Phylogenetic analyses

Gene alignments were completed for COI and Cytb by hand using the reading frame as a guide with Bioedit v.7.1.3 [54]. There were no indels present in either gene and thus the alignments were unambiguous. A modified [52] secondary structure model [51] was used to align 28S. Regions of ambiguous alignment (RAAs), and regions of expansion and contraction (RECs) were not excluded from the data set as we assumed most informative characters for this gene would be contained within these regions that can be hyper variable across genera. For each gene, the best fitting model of DNA sequence evolution for nucleotide analyses were determined using jModelTest v.0.1.1 [55] under the Bayesian Information Criterion (BIC). The model with the lowest calculated BIC score was considered the best-fitting model for each gene. Depending on the gene, either one or two species from other braconid subfamilies were used as outgroups Afrocampsis sp. (Acampsohelconinae) and Eumacrocentrus americanus (Cresson 1873) (Helconinae) to ensure the ingroup was monophyletic.

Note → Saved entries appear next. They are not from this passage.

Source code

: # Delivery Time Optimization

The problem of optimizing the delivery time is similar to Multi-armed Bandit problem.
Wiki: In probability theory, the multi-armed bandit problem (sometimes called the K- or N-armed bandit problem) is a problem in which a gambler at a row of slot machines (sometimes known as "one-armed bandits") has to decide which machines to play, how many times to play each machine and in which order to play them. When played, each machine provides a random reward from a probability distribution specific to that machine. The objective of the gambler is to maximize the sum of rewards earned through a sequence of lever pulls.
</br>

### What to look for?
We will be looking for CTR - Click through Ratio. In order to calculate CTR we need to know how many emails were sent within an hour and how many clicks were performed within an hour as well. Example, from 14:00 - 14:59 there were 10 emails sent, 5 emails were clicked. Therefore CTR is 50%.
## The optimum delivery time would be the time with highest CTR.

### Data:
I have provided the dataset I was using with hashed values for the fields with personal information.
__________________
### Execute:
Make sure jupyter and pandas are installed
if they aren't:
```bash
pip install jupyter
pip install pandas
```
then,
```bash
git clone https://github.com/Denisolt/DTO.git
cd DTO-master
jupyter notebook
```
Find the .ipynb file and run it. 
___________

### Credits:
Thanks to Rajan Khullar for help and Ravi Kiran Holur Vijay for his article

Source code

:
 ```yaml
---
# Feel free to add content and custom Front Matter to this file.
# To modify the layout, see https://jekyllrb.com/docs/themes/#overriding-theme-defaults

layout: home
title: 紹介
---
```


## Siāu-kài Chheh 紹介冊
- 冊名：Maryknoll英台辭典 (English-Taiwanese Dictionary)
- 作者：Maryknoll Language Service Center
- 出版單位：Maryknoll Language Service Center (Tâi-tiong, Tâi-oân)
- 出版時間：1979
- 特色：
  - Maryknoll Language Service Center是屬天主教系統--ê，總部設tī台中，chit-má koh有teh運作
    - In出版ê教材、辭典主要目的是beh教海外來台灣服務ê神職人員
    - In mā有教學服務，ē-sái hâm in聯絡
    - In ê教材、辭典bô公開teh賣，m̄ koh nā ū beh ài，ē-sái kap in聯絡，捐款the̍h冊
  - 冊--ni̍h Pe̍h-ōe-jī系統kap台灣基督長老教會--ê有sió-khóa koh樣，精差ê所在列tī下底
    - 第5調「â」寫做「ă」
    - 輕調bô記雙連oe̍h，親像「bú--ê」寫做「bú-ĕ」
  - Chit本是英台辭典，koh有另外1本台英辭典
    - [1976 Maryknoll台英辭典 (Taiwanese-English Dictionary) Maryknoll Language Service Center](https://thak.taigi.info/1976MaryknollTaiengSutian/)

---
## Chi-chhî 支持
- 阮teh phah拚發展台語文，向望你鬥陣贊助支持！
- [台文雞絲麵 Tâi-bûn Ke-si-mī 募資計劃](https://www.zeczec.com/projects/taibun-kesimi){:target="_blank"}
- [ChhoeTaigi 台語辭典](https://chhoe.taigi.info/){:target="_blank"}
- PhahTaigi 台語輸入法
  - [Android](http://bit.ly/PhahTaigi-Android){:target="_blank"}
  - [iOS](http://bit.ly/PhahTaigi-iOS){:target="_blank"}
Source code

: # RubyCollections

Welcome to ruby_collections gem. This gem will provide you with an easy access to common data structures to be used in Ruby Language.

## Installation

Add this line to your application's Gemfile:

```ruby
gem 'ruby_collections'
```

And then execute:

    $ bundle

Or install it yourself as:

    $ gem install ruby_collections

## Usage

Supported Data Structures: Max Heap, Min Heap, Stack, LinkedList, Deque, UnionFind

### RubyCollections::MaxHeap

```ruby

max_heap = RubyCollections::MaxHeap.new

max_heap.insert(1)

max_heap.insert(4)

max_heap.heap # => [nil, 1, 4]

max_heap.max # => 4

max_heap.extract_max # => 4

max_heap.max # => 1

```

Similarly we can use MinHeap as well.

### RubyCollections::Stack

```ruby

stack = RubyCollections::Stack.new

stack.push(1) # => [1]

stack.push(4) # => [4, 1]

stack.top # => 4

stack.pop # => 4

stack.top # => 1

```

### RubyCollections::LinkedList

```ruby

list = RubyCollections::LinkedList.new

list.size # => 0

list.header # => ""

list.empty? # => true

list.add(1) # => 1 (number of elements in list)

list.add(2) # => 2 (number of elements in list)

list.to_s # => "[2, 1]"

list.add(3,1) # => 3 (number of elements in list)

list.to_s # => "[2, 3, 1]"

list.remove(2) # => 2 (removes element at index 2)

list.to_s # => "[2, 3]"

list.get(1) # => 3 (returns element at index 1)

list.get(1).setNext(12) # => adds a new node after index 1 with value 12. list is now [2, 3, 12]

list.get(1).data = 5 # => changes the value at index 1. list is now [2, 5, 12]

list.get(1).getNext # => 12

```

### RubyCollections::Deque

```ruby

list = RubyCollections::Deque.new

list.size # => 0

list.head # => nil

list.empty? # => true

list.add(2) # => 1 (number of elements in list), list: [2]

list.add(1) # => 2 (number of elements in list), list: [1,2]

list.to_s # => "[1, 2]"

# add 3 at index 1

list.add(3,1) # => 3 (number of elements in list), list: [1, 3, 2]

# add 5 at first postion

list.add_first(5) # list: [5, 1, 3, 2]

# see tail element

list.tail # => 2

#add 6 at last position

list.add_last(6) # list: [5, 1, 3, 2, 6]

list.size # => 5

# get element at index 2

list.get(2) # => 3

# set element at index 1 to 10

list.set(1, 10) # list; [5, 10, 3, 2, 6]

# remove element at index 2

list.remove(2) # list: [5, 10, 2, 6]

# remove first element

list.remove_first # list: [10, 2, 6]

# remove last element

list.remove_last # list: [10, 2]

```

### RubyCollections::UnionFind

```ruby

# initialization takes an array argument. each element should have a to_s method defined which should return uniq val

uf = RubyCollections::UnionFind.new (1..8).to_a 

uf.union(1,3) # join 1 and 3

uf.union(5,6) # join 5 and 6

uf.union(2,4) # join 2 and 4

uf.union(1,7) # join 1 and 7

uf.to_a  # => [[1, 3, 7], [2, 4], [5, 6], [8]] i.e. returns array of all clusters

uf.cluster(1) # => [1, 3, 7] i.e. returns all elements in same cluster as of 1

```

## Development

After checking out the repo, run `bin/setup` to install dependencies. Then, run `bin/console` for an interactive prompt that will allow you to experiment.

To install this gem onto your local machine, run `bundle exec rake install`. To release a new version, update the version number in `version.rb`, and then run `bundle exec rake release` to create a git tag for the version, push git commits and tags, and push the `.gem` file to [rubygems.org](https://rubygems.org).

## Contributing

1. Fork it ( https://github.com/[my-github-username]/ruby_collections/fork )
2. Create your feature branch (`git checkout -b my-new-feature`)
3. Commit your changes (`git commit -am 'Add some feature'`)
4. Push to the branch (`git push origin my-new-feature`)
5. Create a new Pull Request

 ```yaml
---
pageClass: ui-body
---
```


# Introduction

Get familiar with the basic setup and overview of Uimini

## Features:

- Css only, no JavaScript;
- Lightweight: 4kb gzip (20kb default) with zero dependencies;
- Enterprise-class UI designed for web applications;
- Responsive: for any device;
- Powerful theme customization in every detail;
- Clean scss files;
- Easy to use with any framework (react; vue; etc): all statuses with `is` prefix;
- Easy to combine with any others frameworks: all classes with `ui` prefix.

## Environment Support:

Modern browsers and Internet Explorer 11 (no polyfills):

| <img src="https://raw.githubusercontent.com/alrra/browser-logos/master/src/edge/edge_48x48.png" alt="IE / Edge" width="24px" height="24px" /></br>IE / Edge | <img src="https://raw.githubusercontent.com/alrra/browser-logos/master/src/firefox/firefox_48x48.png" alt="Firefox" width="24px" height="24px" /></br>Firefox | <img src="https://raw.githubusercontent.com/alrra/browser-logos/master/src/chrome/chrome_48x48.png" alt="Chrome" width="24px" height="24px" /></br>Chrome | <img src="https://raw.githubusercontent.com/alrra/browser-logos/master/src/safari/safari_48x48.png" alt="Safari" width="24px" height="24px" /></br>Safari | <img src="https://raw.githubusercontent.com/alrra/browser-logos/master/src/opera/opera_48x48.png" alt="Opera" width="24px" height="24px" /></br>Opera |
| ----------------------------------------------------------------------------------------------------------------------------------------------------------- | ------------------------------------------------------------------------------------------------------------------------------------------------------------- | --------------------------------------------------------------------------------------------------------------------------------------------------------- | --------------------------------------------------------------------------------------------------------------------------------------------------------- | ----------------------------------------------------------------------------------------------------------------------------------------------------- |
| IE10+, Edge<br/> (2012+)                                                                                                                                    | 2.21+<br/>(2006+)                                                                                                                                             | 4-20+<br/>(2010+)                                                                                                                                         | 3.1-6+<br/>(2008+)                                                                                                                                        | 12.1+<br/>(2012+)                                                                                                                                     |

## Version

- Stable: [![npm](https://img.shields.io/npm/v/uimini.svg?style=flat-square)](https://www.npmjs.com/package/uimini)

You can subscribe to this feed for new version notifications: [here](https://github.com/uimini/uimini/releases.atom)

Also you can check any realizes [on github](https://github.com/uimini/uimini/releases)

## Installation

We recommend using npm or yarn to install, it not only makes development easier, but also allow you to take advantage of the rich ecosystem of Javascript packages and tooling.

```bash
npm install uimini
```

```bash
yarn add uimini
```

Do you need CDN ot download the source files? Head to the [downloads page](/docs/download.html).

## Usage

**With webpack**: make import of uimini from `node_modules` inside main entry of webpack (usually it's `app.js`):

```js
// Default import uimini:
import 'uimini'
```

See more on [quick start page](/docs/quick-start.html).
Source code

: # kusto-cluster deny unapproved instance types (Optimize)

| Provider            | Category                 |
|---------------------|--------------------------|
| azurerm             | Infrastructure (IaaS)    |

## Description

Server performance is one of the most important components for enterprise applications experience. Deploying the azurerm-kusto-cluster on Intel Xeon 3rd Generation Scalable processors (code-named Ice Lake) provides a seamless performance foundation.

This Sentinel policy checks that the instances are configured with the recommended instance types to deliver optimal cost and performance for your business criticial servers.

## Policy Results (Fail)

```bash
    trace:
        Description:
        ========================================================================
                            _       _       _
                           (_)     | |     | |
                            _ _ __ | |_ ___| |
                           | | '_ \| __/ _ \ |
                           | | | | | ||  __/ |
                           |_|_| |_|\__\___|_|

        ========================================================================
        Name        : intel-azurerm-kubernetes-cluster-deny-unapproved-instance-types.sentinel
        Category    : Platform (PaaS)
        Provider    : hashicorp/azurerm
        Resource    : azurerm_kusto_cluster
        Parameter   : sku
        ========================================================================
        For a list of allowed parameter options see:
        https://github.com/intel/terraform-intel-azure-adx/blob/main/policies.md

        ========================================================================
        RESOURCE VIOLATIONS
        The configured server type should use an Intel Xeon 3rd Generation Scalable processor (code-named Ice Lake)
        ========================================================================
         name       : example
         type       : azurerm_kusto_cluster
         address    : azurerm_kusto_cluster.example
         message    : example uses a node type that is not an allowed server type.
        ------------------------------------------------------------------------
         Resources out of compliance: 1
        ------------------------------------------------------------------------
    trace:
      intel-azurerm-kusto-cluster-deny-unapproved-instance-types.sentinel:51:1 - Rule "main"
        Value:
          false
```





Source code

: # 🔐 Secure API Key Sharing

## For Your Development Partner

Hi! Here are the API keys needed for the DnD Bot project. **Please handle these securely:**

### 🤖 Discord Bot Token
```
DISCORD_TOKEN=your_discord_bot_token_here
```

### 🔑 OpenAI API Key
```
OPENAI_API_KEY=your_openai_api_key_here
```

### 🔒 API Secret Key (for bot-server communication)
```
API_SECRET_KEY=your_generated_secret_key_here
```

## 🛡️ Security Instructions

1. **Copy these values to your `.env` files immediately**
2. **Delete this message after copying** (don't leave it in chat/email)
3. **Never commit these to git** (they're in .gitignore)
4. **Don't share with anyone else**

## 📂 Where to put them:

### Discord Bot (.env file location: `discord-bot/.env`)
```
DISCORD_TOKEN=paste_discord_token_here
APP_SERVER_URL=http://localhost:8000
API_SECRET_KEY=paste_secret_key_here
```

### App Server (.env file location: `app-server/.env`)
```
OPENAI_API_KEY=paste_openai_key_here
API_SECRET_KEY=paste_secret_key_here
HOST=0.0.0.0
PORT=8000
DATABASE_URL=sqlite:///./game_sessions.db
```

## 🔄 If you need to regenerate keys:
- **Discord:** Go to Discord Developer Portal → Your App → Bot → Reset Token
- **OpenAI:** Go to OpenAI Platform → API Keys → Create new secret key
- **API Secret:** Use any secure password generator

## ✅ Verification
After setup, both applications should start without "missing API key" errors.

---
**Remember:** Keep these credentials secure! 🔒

For individual and concatenated data sets, Bayesian inference with two independent runs each with four chains and default priors was run in MrBayes v.3.2.6 [56]. An independent molecular model was applied to each partition in the concatenated data set (partitioned by gene) and different parameters of the model were unlinked to allow each partition to have its own set of estimations for parameters. The rate parameter was set to vary across different partitions to incorporate rate heterogeneity across partitions. Data sets for all gene alignments were deposited in Figshare (https://figshare.com/): 10.6084/m9.figshare.6149219.

All analyses were performed for 5,000,000 generations sampling every 1000^th generation and the results from the two independent runs were summarized in a majority rule consensus tree after discarding the initial 25% of the trees for burn-in. Stationarity and appropriate mixing of the two independent runs were determined when the average standard deviation of split frequencies approached 0.01, the Potential Scale Reduction Factor (PSRF) for each parameter of the model was close to 1, and the overlay plots of both runs showed the number of generations versus the log probability of the data were heteroscedastic. Average intraclade and interclade genetic distances were calculated using Kimura’s two-parameter model [57] using MEGA v.7.0.14 [58].